Presença de imigrantes sírios e libaneses trouxe à região iguarias que atraem clientes de toda a cidade

Valéria França e Débora Borges, O Estadao de S.Paulo

02 de dezembro de 2007 | 00h00

Quem passa na frente do 38 da Rua Cavalheiro Basílio Jafet, travessa da Rua 25 de Março, nem se dá conta de que ali se esconde um dos bons restaurante árabes da cidade, o Monte Líbano. Na fachada não há nem placa. E o prédio se parece com tantos outros comerciais da região, de entrada estreita e tímida. Mas, ao subir um lance de escada, chega-se a um simpático salão, com 60 lugares e uma sacada, superdisputada pelos clientes. A casa está sempre cheia. O motivo: as iguarias da gastronomia libanesa feitas por Alice Maatouuk, de 73 anos, a dona do restaurante.

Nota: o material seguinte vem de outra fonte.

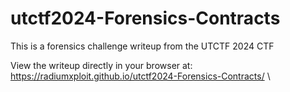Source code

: # utctf2024-Forensics-Contracts
This is a forensics challenge writeup from the UTCTF 2024 CTF

View the writeup directly in your browser at:
https://radiumxploit.github.io/utctf2024-Forensics-Contracts/  \

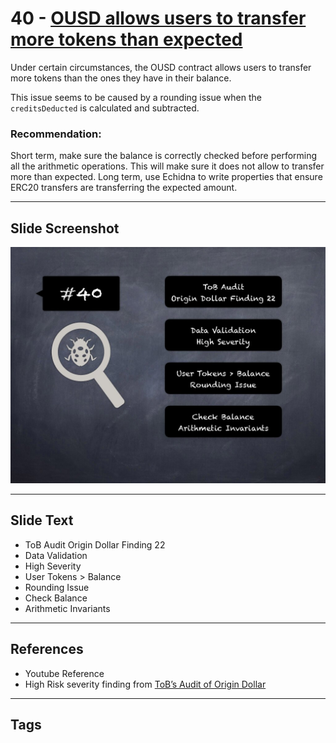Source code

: 
# 40 - [OUSD allows users to transfer more tokens than expected](./OUSD%20allows%20users%20to%20transfer%20more%20tokens%20than%20expected.md)

Under certain circumstances, the OUSD contract allows users to transfer more tokens than the ones they have in their balance. 

This issue seems to be caused by a rounding issue when the `creditsDeducted` is calculated and subtracted.

### Recommendation:
Short term, make sure the balance is correctly checked before performing all the arithmetic operations. This will make sure it does not allow to transfer more than expected. Long term, use Echidna to write properties that ensure ERC20 transfers are transferring the expected amount.
___
## Slide Screenshot
![040.jpg](../../images/7.%20Audit%20Findings%20101/040.jpg)
___
## Slide Text
- ToB Audit Origin Dollar Finding 22
- Data Validation
- High Severity
- User Tokens > Balance
- Rounding Issue
- Check Balance
- Arithmetic Invariants
___
## References
- Youtube Reference
- High Risk severity finding from [ToB’s Audit of Origin Dollar](https://github.com/trailofbits/publications/blob/master/reviews/OriginDollar.pdf)
___
## Tags

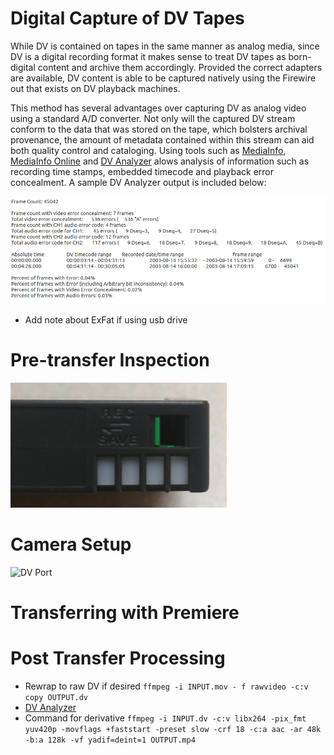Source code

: # Digital Capture of DV Tapes

While DV is contained on tapes in the same manner as analog media, since DV is a digital recording format it makes sense to treat DV tapes as born-digital content and archive them accordingly. Provided the correct adapters are available, DV content is able to be captured natively using the Firewire out that exists on DV playback machines.

This method has several advantages over capturing DV as analog video using a standard A/D converter. Not only will the captured DV stream conform to the data that was stored on the tape, which bolsters archival provenance, the amount of metadata contained within this stream can aid both quality control and cataloging. Using tools such as [MediaInfo](https://mediaarea.net/en/MediaInfo), [MediaInfo Online](https://mediaarea.net/MediaInfoOnline) and [DV Analyzer](https://mediaarea.net/DVAnalyzer) alows analysis of information such as recording time stamps, embedded timecode and playback error concealment. A sample DV Analyzer output is included below:


![DV Analyzer Output](Resources/DV_Analyzer_Out.png)
* Add note about ExFat if using usb drive

# Pre-transfer Inspection
![DV Lock](Resources/DV.png)

# Camera Setup
![DV Port](Resources/DV_Port.png)

# Transferring with Premiere

# Post Transfer Processing
* Rewrap to raw DV if desired `ffmpeg -i INPUT.mov - f rawvideo -c:v copy OUTPUT.dv`
* [DV Analyzer](https://mediaarea.net/DVAnalyzer)
* Command for derivative `ffmpeg -i INPUT.dv -c:v libx264 -pix_fmt yuv420p -movflags +faststart -preset slow -crf 18 -c:a aac -ar 48k -b:a 128k -vf yadif=deint=1 OUTPUT.mp4`
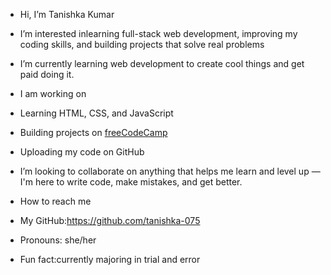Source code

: -  Hi, I’m Tanishka Kumar
-  I’m interested inlearning full-stack web development, improving my coding skills, and building projects that solve real problems
-  I’m currently learning web development to create cool things and get paid doing it.
- I am working on
- Learning HTML, CSS, and JavaScript
- Building projects on [freeCodeCamp](https://www.freecodecamp.org/)
- Uploading my code on GitHub

-  I’m looking to collaborate on anything that helps me learn and level up — I'm here to write code, make mistakes, and get better.
-  How to reach me 
- My GitHub:https://github.com/tanishka-075
-  Pronouns: she/her
-  Fun fact:currently majoring in trial and error

<!---
tanishka-075/tanishka-075 is a special repository because its `README.md` (this file) appears on your GitHub profile.
You can click the Preview link to take a look at your changes.
--->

Comerciantes, políticos e figuras famosas da cidade sempre aparecem por lá. O senador Romeu Tuma (PTB), o secretário de Esportes, Walter Feldman, e o cantor Fábio Júnior estão na lista das figuras conhecidas dos clientes. E quem não pode ir ao restaurante pede em casa. O Monte Líbano tem um bufê. Na quarta-feira, a estilista Glória Coelho organizou um coquetel para lançar sua coleção de alto verão na loja da Rua Bela Cintra, nos Jardins, zona sul. As esfihas folhadas e o falafel (bolinho de fava) servidos saíram da cozinha de Alice. "O Monte Líbano é um dos meus restaurantes favoritos", diz.Imigrantes sírios, libaneses e árabes foram os grandes responsáveis pela Rua 25 de Março virar um grande centro comercial. Eles abriram os primeiros empreendimentos. A comida árabe, portanto, ainda é um clássico da redondeza. "Antigamente na minha loja só vinham os patrícios. Hoje vem até japonês", diz João Cury, dono do Empório Syrio Ltda, tradicional casa na Rua Abdo Schahin. Na porta, uma vitrine deixa à vista doces de figo e de pistache(R$ 1,50), além de bandejas de frutas secas (R$ 26, a de 900 gramas). Nas prateleiras da loja, pasta de babaganuche importada do Líbano (R$ 8,70, 360 gramas). A visita vale até mesmo pelo clima da loja, com tapeçarias na paredes e masbaha (um passatempo árabe, parecido com um terço). MERCADÃOBem perto do Empório, na Rua da Cantareira, fica o Mercado Municipal Paulistano, que oferece de pastel de bacalhau a comida japonesa. No térreo, bancas vendem frutas cortadas em pedaços em porções individuais. Tudo muito limpo. No fim do passeio, para quem vai à Estação São Bento do Metrô, a dica é o Café Girondino, na Rua Boa Vista, que no almoço serve pratos do dia, como filé de peixe à Belle Munière (R$ 43), e no fim da tarde vira ponto de encontro de funcionários da Bolsa de Valores.